Идеологической основой для главного закона послужил труд Монтескьё «О духе законов» (1741–1748), в котором французский просветитель призывал к разделению властей, чтобы ни один человек или группа людей не получили неограниченной власти, а суд обладал независимостью.
Конституция США состояла из семи статей. Согласно последней статье, для вступления документа в силу было достаточно, чтобы ее ратифицировали специально созванные конвенты девяти штатов. Таким образом, теоретически допускалась ситуация, при которой часть штатов откажется от ратификации и государство распадется на две части: штаты, ратифицировавшие Конституцию, и отказавшиеся это сделать. В заключительной речи Франклин настаивал на том, чтобы Конституция всё же вступила в силу лишь после ее ратификации всеми тринадцатью штатами: для всех или ни для кого. Окончательного согласия достигнуть так и не удалось.

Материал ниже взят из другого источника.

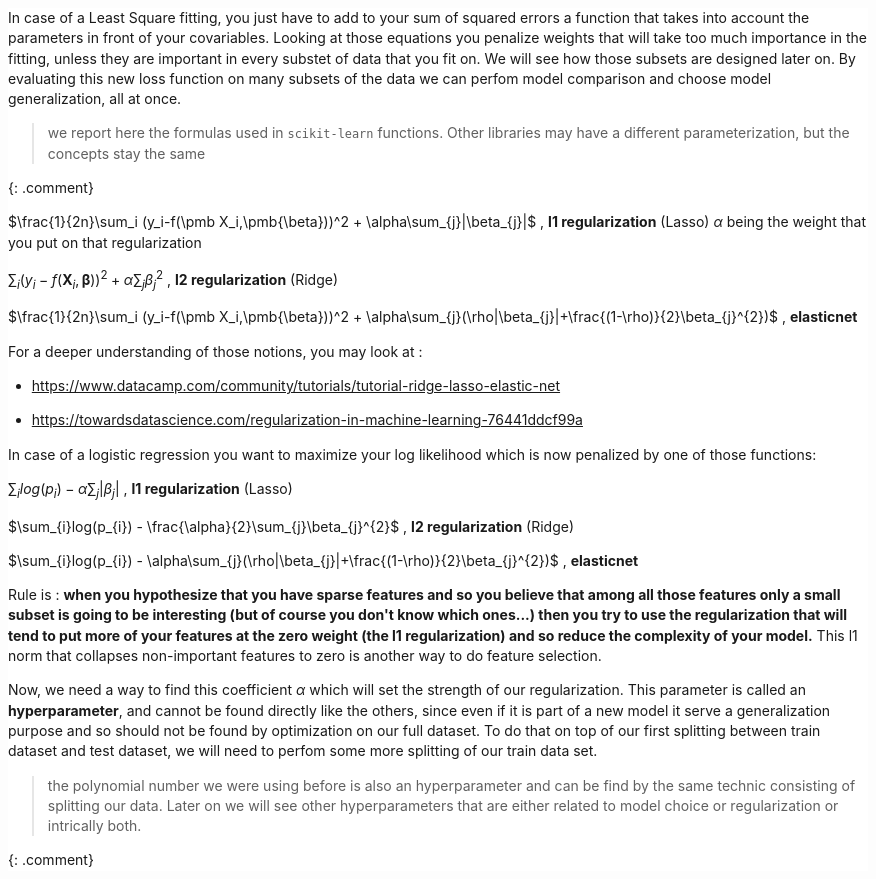 
In case of a Least Square fitting, you just have to add to your sum of squared errors a function that takes into account the parameters in front of your covariables. Looking at those equations you penalize weights that will take too much importance in the fitting, unless they are important in every substet of data that you fit on. We will see how those subsets are designed later on. By evaluating this new loss function on many subsets of the data we can perfom model comparison and choose model generalization, all at once. 


> <comment-title></comment-title>
>
> we report here the formulas used in `scikit-learn` functions. Other libraries may have a different parameterization, but the concepts stay the same
>
{: .comment}

$\frac{1}{2n}\sum_i (y_i-f(\pmb X_i,\pmb{\beta}))^2 + \alpha\sum_{j}|\beta_{j}|$ , **l1 regularization** (Lasso) $\alpha$ being the weight that you put on that regularization 

$\sum_i (y_i-f(\pmb X_i,\pmb{\beta}))^2 + \alpha\sum_{j}\beta_{j}^{2}$ , **l2 regularization** (Ridge) 

$\frac{1}{2n}\sum_i (y_i-f(\pmb X_i,\pmb{\beta}))^2 + \alpha\sum_{j}(\rho|\beta_{j}|+\frac{(1-\rho)}{2}\beta_{j}^{2})$ , **elasticnet**


For a deeper understanding of those notions, you may look at :

 * https://www.datacamp.com/community/tutorials/tutorial-ridge-lasso-elastic-net

 * https://towardsdatascience.com/regularization-in-machine-learning-76441ddcf99a


In case of a logistic regression you want to maximize your log likelihood which is now penalized by one of those functions:

$\sum_{i}log(p_{i}) - \alpha\sum_{j}|\beta_{j}|$ , **l1 regularization** (Lasso) 

$\sum_{i}log(p_{i}) - \frac{\alpha}{2}\sum_{j}\beta_{j}^{2}$ , **l2 regularization** (Ridge) 

$\sum_{i}log(p_{i}) - \alpha\sum_{j}(\rho|\beta_{j}|+\frac{(1-\rho)}{2}\beta_{j}^{2})$ , **elasticnet**

Rule is : **when you hypothesize that you have sparse features and so you believe that among all those features only a small subset is going to be interesting (but of course you don't know which ones...) then you try to use the regularization that will tend to put more of your features at the zero weight (the l1 regularization) and so reduce the complexity of your model.** This l1 norm that collapses non-important features to zero is another way to do feature selection.


Now, we need a way to find this coefficient $\alpha$ which will set the strength of our regularization. This parameter is called an **hyperparameter**, and cannot be found directly like the others, since even if it is part of a new model it serve a generalization purpose and so should not be found by optimization on our full dataset. To do that on top of our first splitting between train dataset and test dataset, we will need to perfom some more splitting of our train data set.

> <comment-title></comment-title>
>
> the polynomial number we were using before is also an hyperparameter and can be find by the same technic consisting of splitting our data. Later on we will see other hyperparameters that are either related to model choice or regularization or intrically both.
>
{: .comment}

Во время дискуссий, сопровождавших ратификацию Конституции, сложились две партии — «федералисты» (сторонники ратификации) и «антифедералисты», опасавшиеся, что права личности будут ущемляться, а президент, по сути, превратится в самодержца. К последним принадлежал и Сэмюел Адамс. Медисон и Александр Гамильтон (бывший адъютант Вашингтона и в душе монархист) начали издавать журнал «Федералист», в котором ратовали за принятие новой Конституции и разъясняли ее положения.
Тринадцатого сентября 1788 года Континентальный конгресс принял резолюцию о введении Конституции в действие.
Отвергая олигархическое правление, принятое в Старом Свете, американские политики всё же не полностью приняли масонские идеалы демократии, опасаясь, что «власть народа» превратится во власть толпы.